Among the entries that follow, how many lines contain the string "wizardRow"? Write the number alone.

Dataset items:
*** Begin section ***

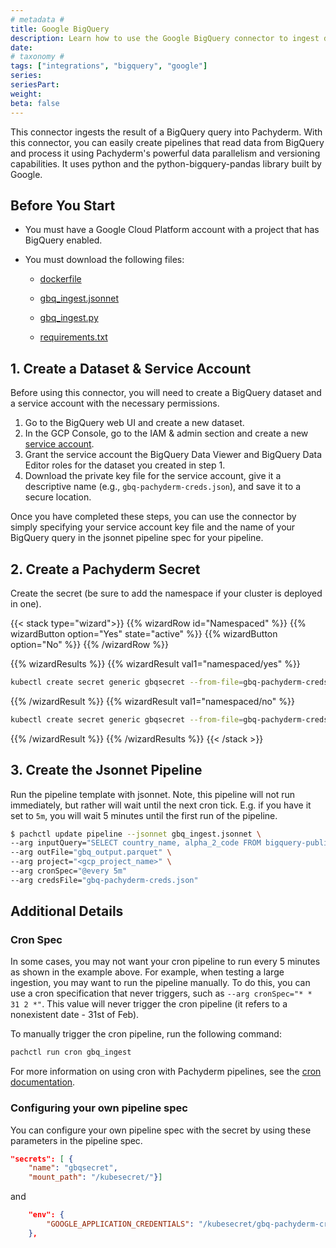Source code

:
 ```yaml
---
# metadata # 
title: Google BigQuery
description: Learn how to use the Google BigQuery connector to ingest data.
date: 
# taxonomy #
tags: ["integrations", "bigquery", "google"]
series:
seriesPart:
weight: 
beta: false 
---
```


This connector ingests the result of a BigQuery query into Pachyderm. With this connector, you can easily create pipelines that read data from BigQuery and process it using Pachyderm's powerful data parallelism and versioning capabilities. It uses python and the python-bigquery-pandas library built by Google. 


## Before You Start

- You must have a Google Cloud Platform account with a project that has BigQuery enabled.
- You must download the following files:

  - [dockerfile](Dockerfile)

  - [gbq_ingest.jsonnet](gbq_ingest.jsonnet)

  - [gbq_ingest.py](gbq_ingest.py)

  - [requirements.txt](requirements.txt)




## 1. Create a Dataset & Service Account
Before using this connector, you will need to create a BigQuery dataset and a service account with the necessary permissions.

1. Go to the BigQuery web UI and create a new dataset.
2. In the GCP Console, go to the IAM & admin section and create a new [service account](https://console.cloud.google.com/iam-admin/serviceaccounts/).
3. Grant the service account the BigQuery Data Viewer and BigQuery Data Editor roles for the dataset you created in step 1.
4. Download the private key file for the service account, give it a descriptive name (e.g., `gbq-pachyderm-creds.json`), and save it to a secure location.

Once you have completed these steps, you can use the connector by simply specifying your service account key file and the name of your BigQuery query in the jsonnet pipeline spec for your pipeline.

## 2. Create a Pachyderm Secret

Create the secret (be sure to add the namespace if your cluster is deployed in one).

{{< stack type="wizard">}}
{{% wizardRow id="Namespaced" %}}
{{% wizardButton option="Yes" state="active" %}}
{{% wizardButton option="No" %}}
{{% /wizardRow %}}

{{% wizardResults %}}
{{% wizardResult val1="namespaced/yes" %}}
```bash
kubectl create secret generic gbqsecret --from-file=gbq-pachyderm-creds.json -n mynamespace
```
{{% /wizardResult %}}
{{% wizardResult val1="namespaced/no" %}}
```bash
kubectl create secret generic gbqsecret --from-file=gbq-pachyderm-creds.json
```
{{% /wizardResult %}}
{{% /wizardResults %}}
{{< /stack >}}


## 3. Create the Jsonnet Pipeline 

Run the pipeline template with jsonnet. Note, this pipeline will not run immediately, but rather will wait until the next cron tick. E.g. if you have it set to `5m`, you will wait 5 minutes until the first run of the pipeline. 

```bash
$ pachctl update pipeline --jsonnet gbq_ingest.jsonnet \
--arg inputQuery="SELECT country_name, alpha_2_code FROM bigquery-public-data.utility_us.country_code_iso WHERE alpha_2_code LIKE 'A%'" \
--arg outFile="gbq_output.parquet" \
--arg project="<gcp_project_name>" \
--arg cronSpec="@every 5m"
--arg credsFile="gbq-pachyderm-creds.json"
```

## Additional Details
### Cron Spec 
In some cases, you may not want your cron pipeline to run every 5 minutes as shown in the example above. For example, when testing a large ingestion, you may want to run the pipeline manually. To do this, you can use a cron specification that never triggers, such as `--arg cronSpec="* * 31 2 *"`. This value will never trigger the cron pipeline (it refers to a nonexistent date - 31st of Feb). 

To manually trigger the cron pipeline, run the following command:
```bash
pachctl run cron gbq_ingest 
```

For more information on using cron with Pachyderm pipelines, see the [cron documentation](https://docs.pachyderm.com/2.4.x/concepts/pipeline-concepts/pipeline/cron/). 

### Configuring your own pipeline spec
You can configure your own pipeline spec with the secret by using these parameters in the pipeline spec. 

```json
"secrets": [ {
    "name": "gbqsecret",
    "mount_path": "/kubesecret/"}]
```
and
```json
    "env": {
        "GOOGLE_APPLICATION_CREDENTIALS": "/kubesecret/gbq-pachyderm-creds.json"
    },
```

*** End section ***

→ Answer to this exercise: 2